—Longfellow.
“There ain’t nothing like fresh air and the smell of the woods. There’s always a smell from trees dead, or living, and the air is better where the woods be.”
CHAPTER XIII
SAN FRANCISCO
The Pacific slope has a wonderful flora which has been but little studied. Here wonderful ferns and laurels grow the whole year round. With few exceptions all the plants are new and strange. One of the most beautiful trees on the coast is the madrona, graceful and stately, its red trunk contrasting oddly with its green foliage. The dandelion is here but puts on such airs and graces that unless you are quite familiar with him you would never take him for the common weed he is at home. He grows several in a cluster on a delicate stem twelve to fifteen inches long. He is the pale yellow of California gold. His white head when he goes to seed is more frowsy than with us, and the seeds are a little different in shape, but he wings himself over onto people’s lawns with the agility and grace of his Illinois brother.
There are many points of interest in San Francisco and not the least of these is China Town, which has a population of thirty thousand people. A Chinese school is a place of interest. The boys (girls are not sent to school in China Town) stand at long tables running across the room. The pupils all study aloud. Besides their books each pupil is provided with a small camel’s hair brush and a pot of ink with which he writes out his lessons in the characters of his native language.

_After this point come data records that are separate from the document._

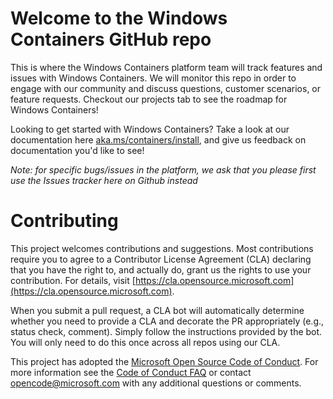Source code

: # Welcome to the Windows Containers GitHub repo

This is where the Windows Containers platform team will track features and issues with Windows Containers. We will monitor this repo in order to engage with our community and discuss questions, customer scenarios, or feature requests. Checkout our projects tab to see the roadmap for Windows Containers!

Looking to get started with Windows Containers? Take a look at our documentation here [aka.ms/containers/install](https://aka.ms/containers/install), and give us feedback on documentation you'd like to see!

*Note: for specific bugs/issues in the platform, we ask that you please first use the Issues tracker here on Github instead*

# Contributing

This project welcomes contributions and suggestions.  Most contributions require you to agree to a
Contributor License Agreement (CLA) declaring that you have the right to, and actually do, grant us
the rights to use your contribution. For details, visit [https://cla.opensource.microsoft.com](https://cla.opensource.microsoft.com).

When you submit a pull request, a CLA bot will automatically determine whether you need to provide
a CLA and decorate the PR appropriately (e.g., status check, comment). Simply follow the instructions
provided by the bot. You will only need to do this once across all repos using our CLA.

This project has adopted the [Microsoft Open Source Code of Conduct](https://opensource.microsoft.com/codeofconduct/).
For more information see the [Code of Conduct FAQ](https://opensource.microsoft.com/codeofconduct/faq/) or
contact [opencode@microsoft.com](mailto:opencode@microsoft.com) with any additional questions or comments.
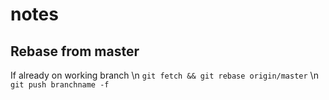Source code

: # notes

## Rebase from master

If already on working branch \n
`git fetch && git rebase origin/master` \n
`git push branchname -f`
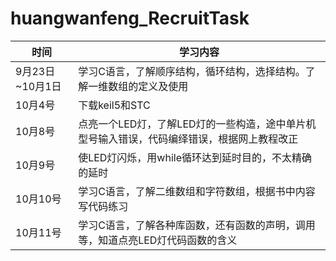 # huangwanfeng_RecruitTask
                                                                                                        
   | 时间 | 学习内容 |  
   | --- | ---|  
   | 9月23日~10月1日 | 学习C语言，了解顺序结构，循环结构，选择结构。了解一维数组的定义及使用 |  
   | 10月4号 | 下载keil5和STC |  
   | 10月8号 | 点亮一个LED灯，了解LED灯的一些构造，途中单片机型号输入错误，代码编绎错误，根据网上教程改正 |    
   | 10月9号 | 使LED灯闪烁，用while循环达到延时目的，不太精确的延时 |   
   | 10月10号 | 学习C语言，了解二维数组和字符数组，根据书中内容写代码练习 |   
   | 10月11号 | 学习C语言，了解各种库函数，还有函数的声明，调用等，知道点亮LED灯代码函数的含义 |  

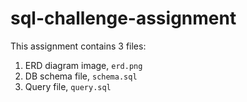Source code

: # sql-challenge-assignment
This assignment contains 3 files:
1. ERD diagram image, `erd.png`
2. DB schema file, `schema.sql`
3. Query file, `query.sql`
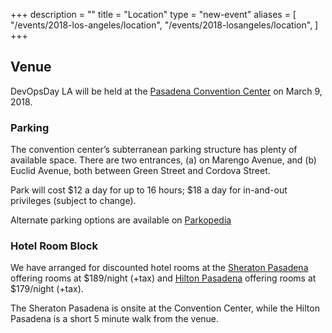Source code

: +++
description = ""
title = "Location"
type = "new-event"
aliases = [
        "/events/2018-los-angeles/location",
        "/events/2018-losangeles/location",
]
+++
<h2>Venue</h2>

DevOpsDay LA will be held at the <a href='http://pasadenacenter.visitpasadena.com'>Pasadena Convention Center</a> on March 9, 2018.

<h3>Parking</h2>

The convention center’s subterranean parking structure has plenty of available space. There are two entrances, (a) on Marengo Avenue, and (b) Euclid Avenue, both between Green Street and Cordova Street.

Park will cost $12 a day for up to 16 hours; $18 a day for in-and-out privileges (subject to change).

Alternate parking options are available on <a href='http://en.parkopedia.com/parking/pasadena_convention_center_east_green_street_pasadena_ca_united_states/?ac=1&country=US&lat=34.143823&lng=-118.1441489'>Parkopedia</a>

<h3>Hotel Room Block</h3>

We have arranged for discounted hotel rooms at the <a href='https://www.starwoodmeeting.com/events/start.action?id=1708177230&key=350A6FC0'>Sheraton Pasadena</a> offering rooms at $189/night (+tax) and <a href='http://www.hilton.com/en/hi/groups/personalized/P/PASPHHF-ASCLE-20180306/index.jhtml?WT.mc_id=POG'>Hilton Pasadena</a> offering rooms at $179/night (+tax).

The Sheraton Pasadena is onsite at the Convention Center, while the Hilton Pasadena is a short 5 minute walk from the venue.

<div style="clear: both"></div>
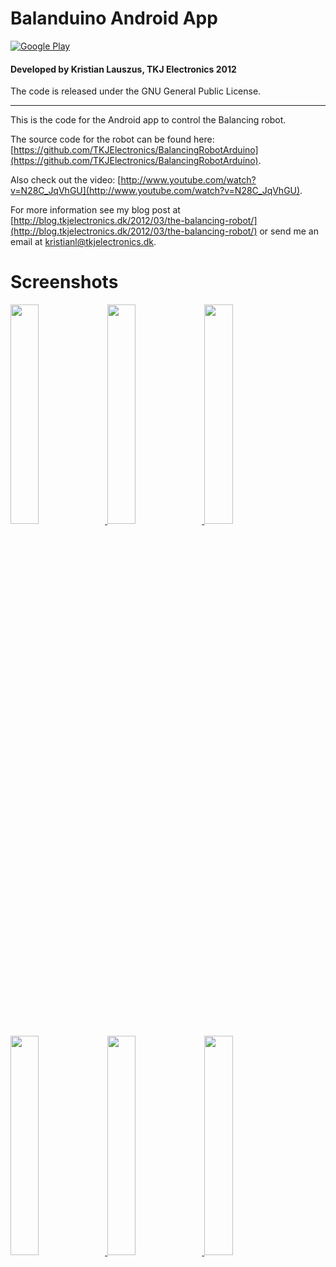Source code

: # Balanduino Android App
[![Google Play](http://developer.android.com/images/brand/en_generic_rgb_wo_60.png)](http://play.google.com/store/apps/details?id=com.tkjelectronics.balanduino)
<br>
#### Developed by Kristian Lauszus, TKJ Electronics 2012

The code is released under the GNU General Public License.
_________

This is the code for the Android app to control the Balancing robot.

The source code for the robot can be found here: [https://github.com/TKJElectronics/BalancingRobotArduino](https://github.com/TKJElectronics/BalancingRobotArduino).

Also check out the video: [http://www.youtube.com/watch?v=N28C_JqVhGU](http://www.youtube.com/watch?v=N28C_JqVhGU).

For more information see my blog post at [http://blog.tkjelectronics.dk/2012/03/the-balancing-robot/](http://blog.tkjelectronics.dk/2012/03/the-balancing-robot/) or send me an email at <a href="mailto:kristianl@tkjelectronics.dk?Subject=BalanduinoAndroidApp">kristianl@tkjelectronics.dk</a>.

# Screenshots
<a href="http://play.google.com/store/apps/details?id=com.tkjelectronics.balanduino" alt="IMU Control">
  <img src="http://www.tkjelectronics.com/uploads/Balanduino_Screenshot_1.png" width="30%">
</a>
<a href="http://play.google.com/store/apps/details?id=com.tkjelectronics.balanduino" alt="Bluetooth Dialog">
  <img src="http://www.tkjelectronics.com/uploads/Balanduino_Screenshot_2.png" width="30%">
</a>
<a href="http://play.google.com/store/apps/details?id=com.tkjelectronics.balanduino" alt="Filter Coefficient">
  <img src="http://www.tkjelectronics.com/uploads/Balanduino_Screenshot_3.png" width="30%">
</a>
<br>
<a href="http://play.google.com/store/apps/details?id=com.tkjelectronics.balanduino" alt="Joystick">
  <img src="http://www.tkjelectronics.com/uploads/Balanduino_Screenshot_4.png" width="30%">
</a>
<a href="http://play.google.com/store/apps/details?id=com.tkjelectronics.balanduino" alt="Set PID Values">
  <img src="http://www.tkjelectronics.com/uploads/Balanduino_Screenshot_5.png" width="30%">
</a>
<a href="http://play.google.com/store/apps/details?id=com.tkjelectronics.balanduino" alt="Voice Control">
  <img src="http://www.tkjelectronics.com/uploads/Balanduino_Screenshot_6.png" width="30%">
</a>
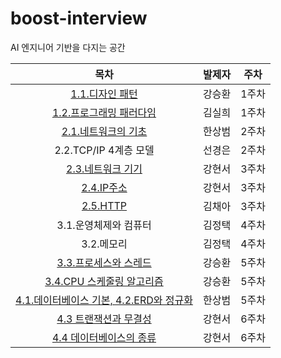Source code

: # boost-interview
AI 엔지니어 기반을 다지는 공간  

|목차|발제자|주차|
|:--:|:--:|:--:|
|[1.1.디자인 패턴](./1장/1.1%20디자인패턴.md)|강승환|1주차|
|[1.2.프로그래밍 패러다임](./1장/1.2%20프로그래밍%20패러다임.md)|김실희|1주차|
|[2.1.네트워크의 기초](https://hsb422.tistory.com/entry/CS-%EB%84%A4%ED%8A%B8%EC%9B%8C%ED%81%AC)|한상범|2주차|
|2.2.TCP/IP 4계층 모델|선경은|2주차|
|[2.3.네트워크 기기](./2장/2.3%20네트워크%20기기.md)|강현서|3주차|
|[2.4.IP주소](./2장/2.4%20IP%20주소.md)|강현서|3주차|
|[2.5.HTTP](https://hi-cod.tistory.com/46)|김채아|3주차|
|3.1.운영체제와 컴퓨터|김정택|4주차|
|3.2.메모리|김정택|4주차|
|[3.3.프로세스와 스레드](./3장/3.3%20프로세스와%20스레드.md)|강승환|5주차|
|[3.4.CPU 스케줄링 알고리즘](3장/3.4%20CPU%20스케줄링%20알고리즘.md)|강승환|5주차|
|[4.1.데이터베이스 기본, 4.2.ERD와 정규화](https://hsb422.tistory.com/entry/%EB%B9%84-DB-ERD%EC%99%80-%EC%A0%95%EA%B7%9C%ED%99%94)|한상범|5주차|
|[4.3 트랜잭션과 무결성](./4장/4.3%20트랜잭션과%20무결성.md)|강현서|6주차|
|[4.4 데이터베이스의 종류](./4장/4.4%20데이터베이스의%20종류.md)|강현서|6주차|

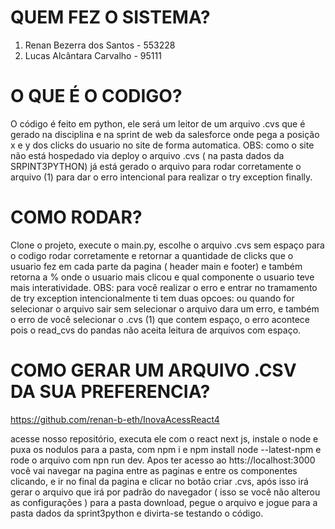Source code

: # QUEM FEZ O SISTEMA?

1. Renan Bezerra dos Santos - 553228
2. Lucas Alcântara Carvalho - 95111

# O QUE É O CODIGO?

O código é feito em python, ele será um leitor de um arquivo .cvs que é gerado na disciplina e na sprint de web da salesforce onde pega a posição x e y dos clicks do usuario no site de forma automatica.
OBS: como o site não está hospedado via deploy o arquivo .cvs ( na pasta dados da SRPINT3PYTHON) já está gerado o arquivo para rodar corretamente o arquivo (1) para dar o erro intencional para realizar o try exception finally.

# COMO RODAR?

Clone o projeto, execute o main.py, escolhe o arquivo .cvs sem espaço para o codigo rodar corretamente e retornar a quantidade de clicks que o usuario fez em cada parte da pagina ( header main e footer) e também retorna a % onde o usuario mais clicou e qual componente o usuario teve mais interatividade.
OBS: para você realizar o erro e entrar no tramamento de try exception intencionalmente ti tem duas opcoes: ou quando for selecionar o arquivo sair sem selecionar o arquivo dara um erro, e também o erro de você selecionar o .cvs (1) que contem espaço, o erro acontece pois o read_cvs do pandas não aceita leitura de arquivos com espaço.

# COMO GERAR UM ARQUIVO .CSV DA SUA PREFERENCIA?

https://github.com/renan-b-eth/InovaAcessReact4 

acesse nosso repositório, executa ele com o react next js, instale o node e puxa os nodulos para a pasta, com npm i e npm install node --latest-npm e rode o arquivo com npn run dev. Apos ter acesso ao htts://localhost:3000 você vai navegar na pagina entre as paginas e entre os componentes clicando, e ir no final da pagina e clicar no botão criar .cvs, após isso irá gerar o arquivo que irá por padrão do navegador ( isso se você não alterou as configurações ) para a pasta download, pegue o arquivo e jogue para a pasta dados da sprint3python e divirta-se testando o código.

The paper used is very red, while the ink is very black. This is a priest’s school and these little almond-eyed Orientals in their quaint caps and gowns are all studying for the priesthood. They laugh and whisper too, when the teacher’s attention is engaged elsewhere, just like American children. One boy painted a Chinese character on another’s face, then they all laughed and the first boy wiped it angrily off. The teacher had not seen it, so no one was punished. The teacher, a fine looking man in the native dress of his country, with a few strokes of his brush painted for us on red paper an advertisement of his school. Teacher and pupils bowed a good morning as we departed.
STREET SCENE IN CHINATOWN, SAN FRANCISCO.
At the Christian Mission the Chinese minister, a man of much intelligence, greeted us cordially, asking where we were from. He knew where Chicago was and something about it. He was sorry that the services were over and asked us to come again next Sunday at ten o’clock.
The tea house, which is the club room, is the finest oriental club house in America. The beautiful tables and chairs are all inlaid with marble and pearl.